[Saved data entries]
☆ ☆ ☆ ☆ ☆ ☆ ☆

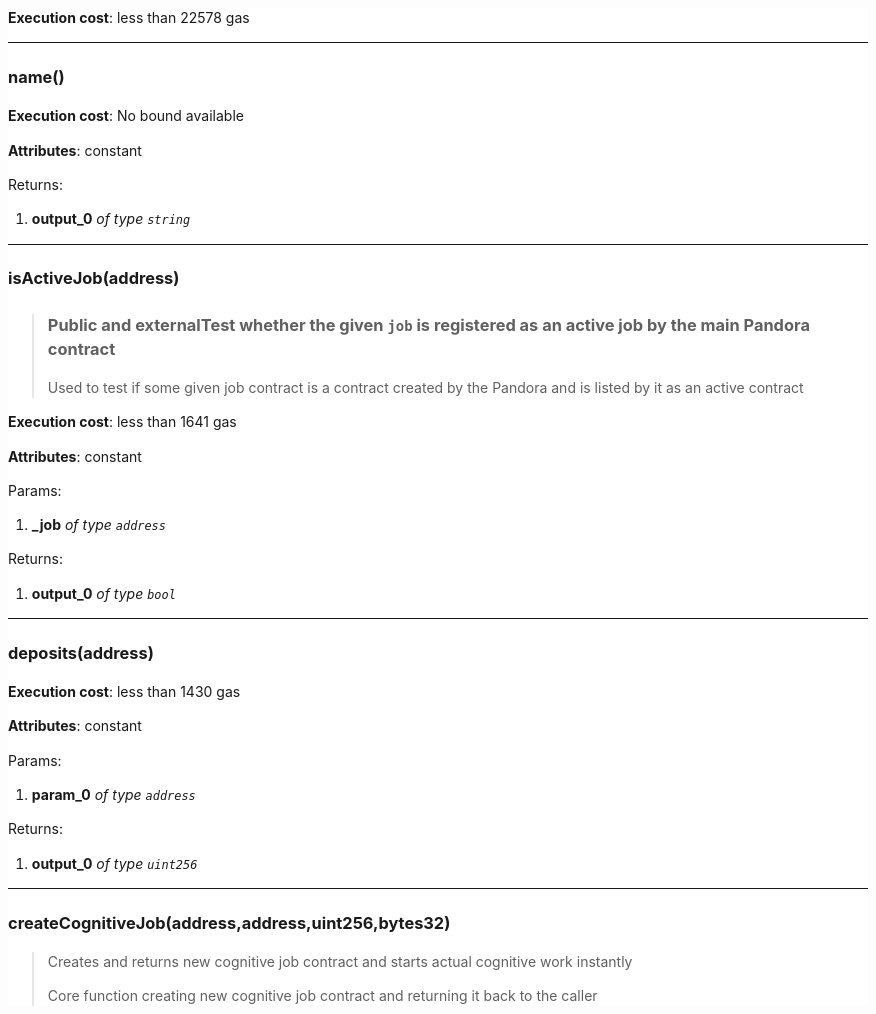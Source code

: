 **Execution cost**: less than 22578 gas




--- 
### name()


**Execution cost**: No bound available

**Attributes**: constant



Returns:


1. **output_0** *of type `string`*

--- 
### isActiveJob(address)
>
>### Public and externalTest whether the given `job` is registered as an active job by the main Pandora contract
>
> Used to test if some given job contract is a contract created by the Pandora and is listed by it as an active contract


**Execution cost**: less than 1641 gas

**Attributes**: constant


Params:

1. **_job** *of type `address`*

Returns:


1. **output_0** *of type `bool`*

--- 
### deposits(address)


**Execution cost**: less than 1430 gas

**Attributes**: constant


Params:

1. **param_0** *of type `address`*

Returns:


1. **output_0** *of type `uint256`*

--- 
### createCognitiveJob(address,address,uint256,bytes32)
>
>Creates and returns new cognitive job contract and starts actual cognitive work instantly
>
> Core function creating new cognitive job contract and returning it back to the caller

☆ ☆ ☆ ☆ ☆ ☆ ☆

EXERCISE:
Where the line containing "than 1430 gas" appears in the records above, begin there and print every line through the last, exactly and with nothing else.

REPLY:
**Execution cost**: less than 1430 gas

**Attributes**: constant


Params:

1. **param_0** *of type `address`*

Returns:


1. **output_0** *of type `uint256`*

--- 
### createCognitiveJob(address,address,uint256,bytes32)
>
>Creates and returns new cognitive job contract and starts actual cognitive work instantly
>
> Core function creating new cognitive job contract and returning it back to the caller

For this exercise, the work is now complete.